WHAT NEEDS TO BE DONE :: Below are some records; retype all of them exactly.

DATA FOR PROCESSING ::
- - - - -
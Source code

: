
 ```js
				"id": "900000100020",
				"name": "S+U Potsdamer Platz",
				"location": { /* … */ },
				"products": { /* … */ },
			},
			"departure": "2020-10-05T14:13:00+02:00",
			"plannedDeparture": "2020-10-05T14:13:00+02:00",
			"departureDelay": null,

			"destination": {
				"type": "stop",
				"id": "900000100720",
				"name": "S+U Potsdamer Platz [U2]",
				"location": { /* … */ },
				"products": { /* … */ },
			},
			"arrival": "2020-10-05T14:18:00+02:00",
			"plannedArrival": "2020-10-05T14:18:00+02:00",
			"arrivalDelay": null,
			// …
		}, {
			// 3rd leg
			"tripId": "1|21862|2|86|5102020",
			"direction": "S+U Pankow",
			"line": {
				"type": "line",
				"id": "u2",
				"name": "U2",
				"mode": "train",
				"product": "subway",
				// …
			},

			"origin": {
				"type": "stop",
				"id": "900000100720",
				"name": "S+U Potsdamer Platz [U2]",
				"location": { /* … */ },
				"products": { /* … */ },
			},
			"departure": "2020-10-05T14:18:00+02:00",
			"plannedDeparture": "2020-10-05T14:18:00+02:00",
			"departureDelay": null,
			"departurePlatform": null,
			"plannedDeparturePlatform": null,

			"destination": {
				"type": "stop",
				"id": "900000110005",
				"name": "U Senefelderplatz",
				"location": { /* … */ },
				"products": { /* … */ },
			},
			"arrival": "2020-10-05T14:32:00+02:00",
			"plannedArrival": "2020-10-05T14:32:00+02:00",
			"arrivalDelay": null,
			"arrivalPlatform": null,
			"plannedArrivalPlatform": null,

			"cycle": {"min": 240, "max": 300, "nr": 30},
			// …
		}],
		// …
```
- - - - -
FINAL ANSWER ::
Source code

:
 ```js
				"id": "900000100020",
				"name": "S+U Potsdamer Platz",
				"location": { /* … */ },
				"products": { /* … */ },
			},
			"departure": "2020-10-05T14:13:00+02:00",
			"plannedDeparture": "2020-10-05T14:13:00+02:00",
			"departureDelay": null,

			"destination": {
				"type": "stop",
				"id": "900000100720",
				"name": "S+U Potsdamer Platz [U2]",
				"location": { /* … */ },
				"products": { /* … */ },
			},
			"arrival": "2020-10-05T14:18:00+02:00",
			"plannedArrival": "2020-10-05T14:18:00+02:00",
			"arrivalDelay": null,
			// …
		}, {
			// 3rd leg
			"tripId": "1|21862|2|86|5102020",
			"direction": "S+U Pankow",
			"line": {
				"type": "line",
				"id": "u2",
				"name": "U2",
				"mode": "train",
				"product": "subway",
				// …
			},

			"origin": {
				"type": "stop",
				"id": "900000100720",
				"name": "S+U Potsdamer Platz [U2]",
				"location": { /* … */ },
				"products": { /* … */ },
			},
			"departure": "2020-10-05T14:18:00+02:00",
			"plannedDeparture": "2020-10-05T14:18:00+02:00",
			"departureDelay": null,
			"departurePlatform": null,
			"plannedDeparturePlatform": null,

			"destination": {
				"type": "stop",
				"id": "900000110005",
				"name": "U Senefelderplatz",
				"location": { /* … */ },
				"products": { /* … */ },
			},
			"arrival": "2020-10-05T14:32:00+02:00",
			"plannedArrival": "2020-10-05T14:32:00+02:00",
			"arrivalDelay": null,
			"arrivalPlatform": null,
			"plannedArrivalPlatform": null,

			"cycle": {"min": 240, "max": 300, "nr": 30},
			// …
		}],
		// …
```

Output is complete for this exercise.